Printemps !

trace strava

J’ai fait du vélo, et c’était le début du printemps. Il a fallu se réhabituer au bonheur de pédaler les bras nus dans une lumière crue : on s’y fait vite et bien.
L’objectif : sortie longue. 12 heures pour faire 140 km avec des parties bien roulantes, oui oui, j’ai pris mon temps. Mais que c’était bon !

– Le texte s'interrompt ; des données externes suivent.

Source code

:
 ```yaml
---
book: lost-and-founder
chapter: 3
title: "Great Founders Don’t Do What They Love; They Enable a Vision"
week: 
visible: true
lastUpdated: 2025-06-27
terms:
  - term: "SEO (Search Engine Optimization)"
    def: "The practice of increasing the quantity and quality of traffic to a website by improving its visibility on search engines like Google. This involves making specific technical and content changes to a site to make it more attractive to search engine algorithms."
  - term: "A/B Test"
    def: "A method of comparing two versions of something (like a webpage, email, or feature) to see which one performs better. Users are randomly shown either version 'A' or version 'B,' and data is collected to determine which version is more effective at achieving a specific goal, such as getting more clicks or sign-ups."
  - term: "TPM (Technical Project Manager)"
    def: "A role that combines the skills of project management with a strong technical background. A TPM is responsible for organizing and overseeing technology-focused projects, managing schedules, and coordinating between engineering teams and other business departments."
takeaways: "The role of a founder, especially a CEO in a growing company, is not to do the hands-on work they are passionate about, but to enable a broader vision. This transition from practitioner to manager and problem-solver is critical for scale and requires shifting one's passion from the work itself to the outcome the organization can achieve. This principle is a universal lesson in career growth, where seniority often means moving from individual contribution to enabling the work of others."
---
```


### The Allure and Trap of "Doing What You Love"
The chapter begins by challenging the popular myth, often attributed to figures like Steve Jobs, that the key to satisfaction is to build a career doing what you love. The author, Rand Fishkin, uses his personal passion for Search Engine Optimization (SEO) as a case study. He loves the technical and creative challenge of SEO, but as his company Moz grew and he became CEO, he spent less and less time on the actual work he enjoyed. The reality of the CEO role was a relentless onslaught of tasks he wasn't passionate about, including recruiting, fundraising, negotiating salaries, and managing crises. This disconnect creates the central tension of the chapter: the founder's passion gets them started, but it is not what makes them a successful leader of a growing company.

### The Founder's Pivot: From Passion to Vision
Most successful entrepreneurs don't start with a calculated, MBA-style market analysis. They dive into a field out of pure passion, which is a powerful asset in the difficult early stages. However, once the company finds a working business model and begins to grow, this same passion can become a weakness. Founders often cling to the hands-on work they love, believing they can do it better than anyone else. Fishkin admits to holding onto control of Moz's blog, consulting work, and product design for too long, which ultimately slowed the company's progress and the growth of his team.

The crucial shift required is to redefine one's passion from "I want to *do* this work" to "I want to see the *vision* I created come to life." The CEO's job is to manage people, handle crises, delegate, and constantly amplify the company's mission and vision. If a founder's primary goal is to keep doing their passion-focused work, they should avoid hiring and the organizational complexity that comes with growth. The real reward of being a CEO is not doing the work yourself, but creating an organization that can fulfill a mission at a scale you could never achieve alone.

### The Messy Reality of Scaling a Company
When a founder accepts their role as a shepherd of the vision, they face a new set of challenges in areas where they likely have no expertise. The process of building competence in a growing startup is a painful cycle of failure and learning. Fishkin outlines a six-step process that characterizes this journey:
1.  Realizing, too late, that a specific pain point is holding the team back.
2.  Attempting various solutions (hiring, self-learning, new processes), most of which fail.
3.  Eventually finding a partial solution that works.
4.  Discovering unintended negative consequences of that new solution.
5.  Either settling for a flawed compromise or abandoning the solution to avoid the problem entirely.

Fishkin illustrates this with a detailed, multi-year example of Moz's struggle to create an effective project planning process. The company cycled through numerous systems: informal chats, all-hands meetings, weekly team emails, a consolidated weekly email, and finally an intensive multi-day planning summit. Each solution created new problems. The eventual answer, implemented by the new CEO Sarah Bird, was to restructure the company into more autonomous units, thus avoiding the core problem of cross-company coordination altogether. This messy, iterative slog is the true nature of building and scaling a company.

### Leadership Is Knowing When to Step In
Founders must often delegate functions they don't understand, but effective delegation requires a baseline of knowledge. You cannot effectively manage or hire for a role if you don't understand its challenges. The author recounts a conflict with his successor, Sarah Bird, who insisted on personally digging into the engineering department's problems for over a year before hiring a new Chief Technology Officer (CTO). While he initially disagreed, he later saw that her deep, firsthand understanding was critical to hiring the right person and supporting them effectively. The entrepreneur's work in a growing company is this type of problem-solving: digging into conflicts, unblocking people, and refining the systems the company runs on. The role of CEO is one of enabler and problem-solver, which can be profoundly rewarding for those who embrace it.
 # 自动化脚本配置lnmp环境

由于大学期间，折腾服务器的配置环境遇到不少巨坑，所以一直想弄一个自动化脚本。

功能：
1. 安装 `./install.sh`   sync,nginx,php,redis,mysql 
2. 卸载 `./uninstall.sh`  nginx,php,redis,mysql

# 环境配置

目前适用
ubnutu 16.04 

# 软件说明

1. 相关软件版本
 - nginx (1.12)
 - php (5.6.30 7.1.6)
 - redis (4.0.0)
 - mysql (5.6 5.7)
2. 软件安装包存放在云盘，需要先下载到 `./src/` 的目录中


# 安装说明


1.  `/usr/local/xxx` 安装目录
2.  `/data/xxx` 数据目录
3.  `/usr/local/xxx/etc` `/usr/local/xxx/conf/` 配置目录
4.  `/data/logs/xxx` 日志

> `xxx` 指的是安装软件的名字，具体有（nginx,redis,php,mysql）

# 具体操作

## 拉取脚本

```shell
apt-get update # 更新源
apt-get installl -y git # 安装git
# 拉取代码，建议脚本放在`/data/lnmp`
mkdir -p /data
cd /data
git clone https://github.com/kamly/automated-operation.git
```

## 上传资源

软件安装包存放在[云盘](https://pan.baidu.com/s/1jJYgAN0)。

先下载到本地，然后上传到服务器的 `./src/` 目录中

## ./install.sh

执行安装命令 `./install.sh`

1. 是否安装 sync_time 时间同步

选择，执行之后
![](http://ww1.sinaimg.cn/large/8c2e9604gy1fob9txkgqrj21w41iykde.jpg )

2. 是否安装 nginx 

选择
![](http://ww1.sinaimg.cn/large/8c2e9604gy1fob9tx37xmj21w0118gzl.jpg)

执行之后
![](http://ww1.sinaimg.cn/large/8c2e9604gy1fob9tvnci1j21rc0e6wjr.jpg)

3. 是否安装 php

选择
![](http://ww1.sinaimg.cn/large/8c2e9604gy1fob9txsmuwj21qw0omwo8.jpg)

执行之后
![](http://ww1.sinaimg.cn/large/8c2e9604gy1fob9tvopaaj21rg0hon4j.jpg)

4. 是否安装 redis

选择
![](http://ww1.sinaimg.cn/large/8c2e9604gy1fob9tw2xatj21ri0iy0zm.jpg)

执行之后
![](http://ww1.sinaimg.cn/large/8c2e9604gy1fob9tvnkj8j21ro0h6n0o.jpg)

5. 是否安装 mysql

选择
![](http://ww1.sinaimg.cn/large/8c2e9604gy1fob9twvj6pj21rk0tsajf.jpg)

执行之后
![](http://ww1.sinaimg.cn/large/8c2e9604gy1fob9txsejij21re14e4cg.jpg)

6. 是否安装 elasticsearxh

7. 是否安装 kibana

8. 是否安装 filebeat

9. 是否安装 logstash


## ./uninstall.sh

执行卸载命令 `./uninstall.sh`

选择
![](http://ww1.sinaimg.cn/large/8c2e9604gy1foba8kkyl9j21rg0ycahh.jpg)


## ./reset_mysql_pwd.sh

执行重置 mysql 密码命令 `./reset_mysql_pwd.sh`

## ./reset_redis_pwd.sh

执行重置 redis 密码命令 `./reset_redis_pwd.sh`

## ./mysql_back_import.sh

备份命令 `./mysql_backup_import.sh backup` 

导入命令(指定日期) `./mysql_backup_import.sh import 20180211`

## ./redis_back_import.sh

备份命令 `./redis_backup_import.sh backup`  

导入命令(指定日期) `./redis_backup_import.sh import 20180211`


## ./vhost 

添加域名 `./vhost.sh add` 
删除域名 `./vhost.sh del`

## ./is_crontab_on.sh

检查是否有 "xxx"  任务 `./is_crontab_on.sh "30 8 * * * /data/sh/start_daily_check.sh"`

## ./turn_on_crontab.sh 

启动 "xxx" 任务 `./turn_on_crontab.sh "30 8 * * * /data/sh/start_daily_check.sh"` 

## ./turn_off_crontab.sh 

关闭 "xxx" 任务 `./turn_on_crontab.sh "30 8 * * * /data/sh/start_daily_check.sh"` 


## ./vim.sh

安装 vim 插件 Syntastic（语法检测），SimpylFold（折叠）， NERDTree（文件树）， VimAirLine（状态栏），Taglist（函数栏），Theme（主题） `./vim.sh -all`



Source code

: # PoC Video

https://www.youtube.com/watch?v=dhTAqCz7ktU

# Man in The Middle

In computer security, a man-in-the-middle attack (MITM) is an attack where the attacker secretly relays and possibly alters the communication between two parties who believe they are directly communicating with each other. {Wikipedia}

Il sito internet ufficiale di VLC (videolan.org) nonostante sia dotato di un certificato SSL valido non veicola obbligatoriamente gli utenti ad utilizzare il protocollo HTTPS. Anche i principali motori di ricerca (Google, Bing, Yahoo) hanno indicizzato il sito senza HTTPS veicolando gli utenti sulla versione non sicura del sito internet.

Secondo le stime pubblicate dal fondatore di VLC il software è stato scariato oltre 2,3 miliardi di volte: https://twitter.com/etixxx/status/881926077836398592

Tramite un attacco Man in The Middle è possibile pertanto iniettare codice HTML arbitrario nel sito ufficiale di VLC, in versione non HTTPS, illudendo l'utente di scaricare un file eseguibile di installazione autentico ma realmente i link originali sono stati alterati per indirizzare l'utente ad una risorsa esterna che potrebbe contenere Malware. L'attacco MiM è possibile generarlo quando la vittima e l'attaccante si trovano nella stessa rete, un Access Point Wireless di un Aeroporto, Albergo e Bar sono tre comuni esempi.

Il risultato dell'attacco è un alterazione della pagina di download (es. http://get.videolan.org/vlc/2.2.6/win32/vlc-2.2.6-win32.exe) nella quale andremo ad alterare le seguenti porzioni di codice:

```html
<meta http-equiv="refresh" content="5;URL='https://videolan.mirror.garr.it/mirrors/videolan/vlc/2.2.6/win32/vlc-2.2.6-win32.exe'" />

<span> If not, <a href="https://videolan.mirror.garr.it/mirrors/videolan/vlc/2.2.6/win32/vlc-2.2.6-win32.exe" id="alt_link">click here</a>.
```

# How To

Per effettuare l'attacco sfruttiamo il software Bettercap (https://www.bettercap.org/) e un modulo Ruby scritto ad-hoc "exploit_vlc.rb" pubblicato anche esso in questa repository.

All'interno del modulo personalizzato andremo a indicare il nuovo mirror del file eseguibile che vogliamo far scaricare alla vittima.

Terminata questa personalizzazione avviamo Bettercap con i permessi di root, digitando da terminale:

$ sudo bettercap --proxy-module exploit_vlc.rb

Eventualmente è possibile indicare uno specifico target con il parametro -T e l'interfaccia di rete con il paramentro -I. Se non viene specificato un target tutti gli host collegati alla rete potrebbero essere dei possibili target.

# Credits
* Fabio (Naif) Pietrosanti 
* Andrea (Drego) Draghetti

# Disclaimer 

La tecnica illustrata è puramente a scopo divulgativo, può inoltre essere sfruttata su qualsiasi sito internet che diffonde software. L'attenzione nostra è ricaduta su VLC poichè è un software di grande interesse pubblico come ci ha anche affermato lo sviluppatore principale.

La trace initiale prévue partait de Villefranche, que j’aurais rejoint par le train, et remontait par le GR, ou à peu près, jusqu’à chez moi. C’était sans compter la SNCF : mon train avait un « retard indéterminé », dixit le petit tableau à led. Gare déserte, c’est samedi matin : Tournus passe du statut de ville moribonde à ville morte pour le week end. Pas le temps d’attendre, pas l’envie surtout, je passe chez Benoit récupérer une fiole de liquide blanc et je file par l’échappatoire habituel : l’ancienne route d’Ozenay. Le triptyque Gratay-Grevilly-Cruzille en échauffement, montée jusqu’aux moines par le combe de Sagy -montée de malade, poussage à la fin. Tiens, au fait, y a des coins qui sont pas encore au courant qu’il y a plus de boue. Arrivé au GR, je prends le champ découvert lors du roc d’axé et le chemin qui coupe la route au mont Saint-Romain. Puis suite du GR : magnifique descente vers Cluny, qui sera tip top à essayer en montée le plus vite possible.
De Cluny, direction Tramayes par un tronçon mi-chemin pour les tracteurs et les boeufs, mi-route pour ceux qui les conduisent, des ornières, de la boue, du plat qui fuse pas. Vient Saint-Cécile, patronne des musiciens : ce sera une java dans la colline : vraie bonne pioche de la sortie. Premier arrêt pour démonter et remonter ma fourche : il y a du jeu dans la direction. Plusieurs autres arrêts : rien d’efficace. Ce sera le nuage de cette journée, le caillou dans la chaussure.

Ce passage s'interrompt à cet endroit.